Distribution and version:
Centos8 Stream
Other relevant data:

Short answer: dnf update

Long answer:

Hello!, before I start let me say that neither Foreman nor Katello (thus Tomcat) are affected by log4j:

https://theforeman.org/2021/12/the-foreman-ecosystem-and-cve-2021-44228.html

To your problem: We do not ship Tomcat ourselves, your OS does. That is CentOS, so you should reach out to CentOS project to ask for 9.0.31. Minor versions do not work that way tho, OS distributors use what’s called a release number after the minor version for security fixes. The latest version is:

9.0.30-3.module+el8.5.0+11388+9e95fe00.noarch.rpm

https://access.redhat.com/downloads/content/pki-servlet-engine/9.0.30-3.module+el8.5.0+11388+9e95fe00/noarch/fd431d51/package

There were no relevant patches in this release and this is considered the last stable and supported version of Tomcat for RHEL 8. If someone reports an important security bug, it will be fixed first in CentOS 8 Stream and then in RHEL8.

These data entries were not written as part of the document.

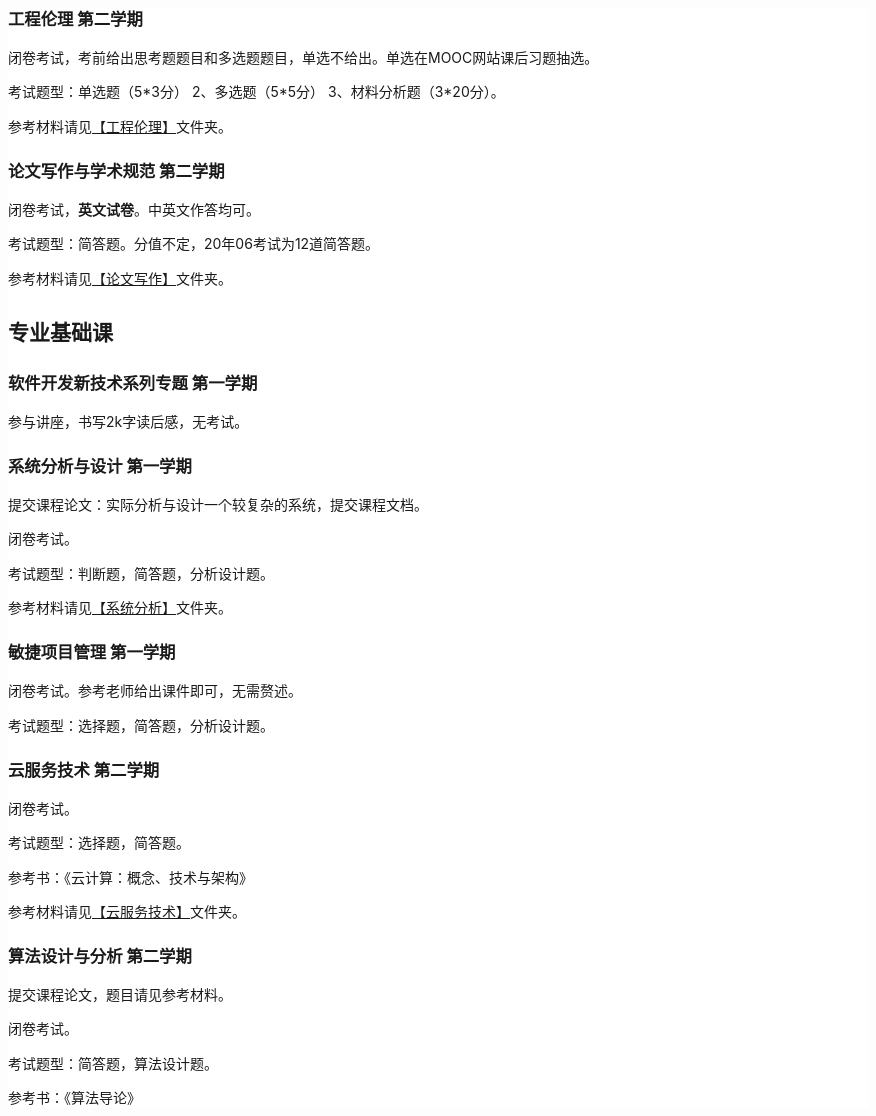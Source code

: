 ### 工程伦理 第二学期

闭卷考试，考前给出思考题题目和多选题题目，单选不给出。单选在MOOC网站课后习题抽选。

考试题型：单选题（5\*3分）  2、多选题（5\*5分）   3、材料分析题（3\*20分）。

参考材料请见[【工程伦理】](./工程伦理)文件夹。

### 论文写作与学术规范 第二学期

闭卷考试，**英文试卷**。中英文作答均可。

考试题型：简答题。分值不定，20年06考试为12道简答题。

参考材料请见[【论文写作】](./论文写作)文件夹。

## 专业基础课

### 软件开发新技术系列专题 第一学期

参与讲座，书写2k字读后感，无考试。

### 系统分析与设计 第一学期

提交课程论文：实际分析与设计一个较复杂的系统，提交课程文档。

闭卷考试。

考试题型：判断题，简答题，分析设计题。

参考材料请见[【系统分析】](./系统分析)文件夹。

### 敏捷项目管理 第一学期

闭卷考试。参考老师给出课件即可，无需赘述。

考试题型：选择题，简答题，分析设计题。

### 云服务技术 第二学期

闭卷考试。

考试题型：选择题，简答题。

参考书：《云计算：概念、技术与架构》

参考材料请见[【云服务技术】](./云服务技术)文件夹。

### 算法设计与分析 第二学期

提交课程论文，题目请见参考材料。

闭卷考试。

考试题型：简答题，算法设计题。

参考书：《算法导论》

If your security team has any concerns, they need to reach out to Red Hat for further investigation. But approaching with “upstream released .31 bump the version in the OS” will not be successful - that is not how it works.

Hope that explained it a bit. I learned a lot along the way - like tomcat is actually named pki-servlet-engine in EL8. What a wonderful name!

Also: What on Earth is VBR? :wink:

Just in case:

We do not test upgrading Tomcat provided by the OS with an upstream release, you can probably do this, but you are on your own.